My first published story appeared in THE WRITER’S JOURNAL. I was paid $25 and received a free one-year subscription to their magazine. In a flowery box beside my bed, I still have the uncashed check and the acceptance letter. From time-to-time, I open the box, just to look at them.
Soon thereafter, I published stories in children’s magazines like, HOPSCOTCH FOR GIRLS and FUN FOR KIDZ. But then, and there’s always a “but then…” I decided to write picture books and novels.

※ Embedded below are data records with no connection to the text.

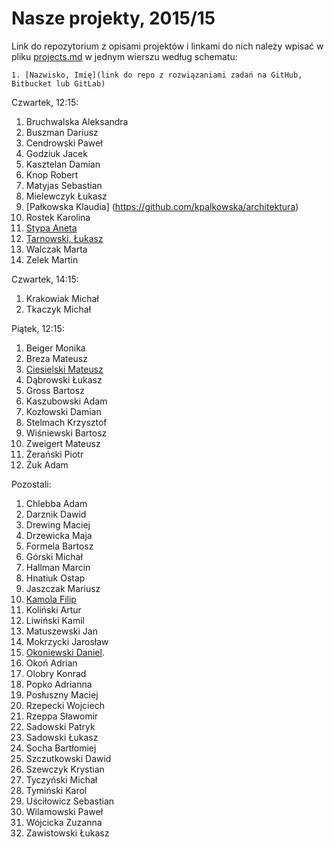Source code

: # Nasze projekty, 2015/15

Link do repozytorium z opisami projektów i linkami do nich należy wpisać
w pliku [projects.md](projects.md) w jednym wierszu według schematu:

```
1. [Nazwisko, Imię](link do repo z rozwiązaniami zadań na GitHub, Bitbucket lub GitLab)
```

Czwartek, 12:15:

1. Bruchwalska Aleksandra
1. Buszman Dariusz
1. Cendrowski Paweł
1. Godziuk Jacek
1. Kasztelan Damian
1. Knop Robert
1. Matyjas Sebastian
1. Mielewczyk Łukasz
1. [Pałkowska Klaudia] (https://github.com/kpalkowska/architektura)
1. Rostek Karolina
1. [Stypa Aneta](https://github.com/aneta-7/architektura)
1. [Tarnowski, Łukasz](https://github.com/ltarnowski1/Architektura-serwisow-internetowych)
1. Walczak Marta
1. Zelek Martin


Czwartek, 14:15:

1. Krakowiak Michał
1. Tkaczyk Michał


Piątek, 12:15:

1. Beiger Monika
1. Breza Mateusz
1. [Ciesielski Mateusz](https://github.com/m-ciesielski/rails)
1. Dąbrowski Łukasz
1. Gross Bartosz
1. Kaszubowski Adam
1. Kozłowski Damian
1. Stelmach Krzysztof
1. Wiśniewski Bartosz
1. Zweigert Mateusz
1. Żerański Piotr
1. Żuk Adam


Pozostali:

1. Chlebba Adam
1. Darznik Dawid
1. Drewing Maciej
1. Drzewicka Maja
1. Formela Bartosz
1. Górski Michał
1. Hallman Marcin
1. Hnatiuk Ostap
1. Jaszczak Mariusz
1. [Kamola Filip](https://github.com/fkamola/ASI)
1. Koliński Artur
1. Liwiński Kamil
1. Matuszewski Jan
1. Mokrzycki Jarosław
1. [Okoniewski Daniel](https://github.com/okoniewskid/Rails).
1. Okoń Adrian
1. Olobry Konrad
1. Popko Adrianna
1. Posłuszny Maciej
1. Rzepecki Wojciech
1. Rzeppa Sławomir
1. Sadowski Patryk
1. Sadowski Łukasz
1. Socha Bartłomiej
1. Szczutkowski Dawid
1. Szewczyk Krystian
1. Tyczyński Michał
1. Tymiński Karol
1. Uściłowicz Sebastian
1. Wilamowski Paweł
1. Wójcicka Zuzanna
1. Zawistowski Łukasz
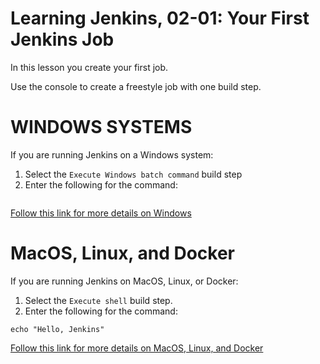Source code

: # Learning Jenkins, 02-01: Your First Jenkins Job
In this lesson you create your first job.

Use the console to create a freestyle job with one build step.

# WINDOWS SYSTEMS
If you are running Jenkins on a Windows system:

1. Select the `Execute Windows batch command` build step
2. Enter the following for the command:
```
```

[Follow this link for more details on Windows](WINDOWS.md)

# MacOS, Linux, and Docker
If you are running Jenkins on MacOS, Linux, or Docker:

1. Select the `Execute shell` build step.
2. Enter the following for the command:
```
echo "Hello, Jenkins"
```

[Follow this link for more details on MacOS, Linux, and Docker](MAC_LINUX_DOCKER.md)
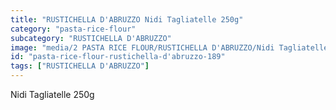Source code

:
 ```yaml
---
title: "RUSTICHELLA D'ABRUZZO Nidi Tagliatelle 250g"
category: "pasta-rice-flour"
subcategory: "RUSTICHELLA D'ABRUZZO"
image: "media/2 PASTA RICE FLOUR/RUSTICHELLA D'ABRUZZO/Nidi Tagliatelle 250g.png"
id: "pasta-rice-flour-rustichella-d'abruzzo-189"
tags: ["RUSTICHELLA D'ABRUZZO"]
---
```


Nidi Tagliatelle 250g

This endeavor led me to a wonderful organization called SCBWI, or Society of Children’s Book Writers and Illustrators. In San Diego, where I lived at the time, I attended workshops and conferences. The Regional Advisor for that chapter invited me to become their Refreshments Coordinator. This afforded me the opportunity to visit with well-known authors when they came to speak at our conferences. I learned so much.
Over all the years that I have been writing picture books and middle grade novels, I have some beautiful, personal, even handwritten rejection letters. A few were from wonderful editors and agents who have represented amazing authors like Ann Martin and Kevin Henkes and Christopher Paul Curtis.
But my best day as an author came after I queried an agent who wanted to talk to me about my books. She liked what she saw and offered me representation. Her name is Dawn Frederick. She’s a literary agent and also the owner of Red Sofa Literary. That was a very good day indeed.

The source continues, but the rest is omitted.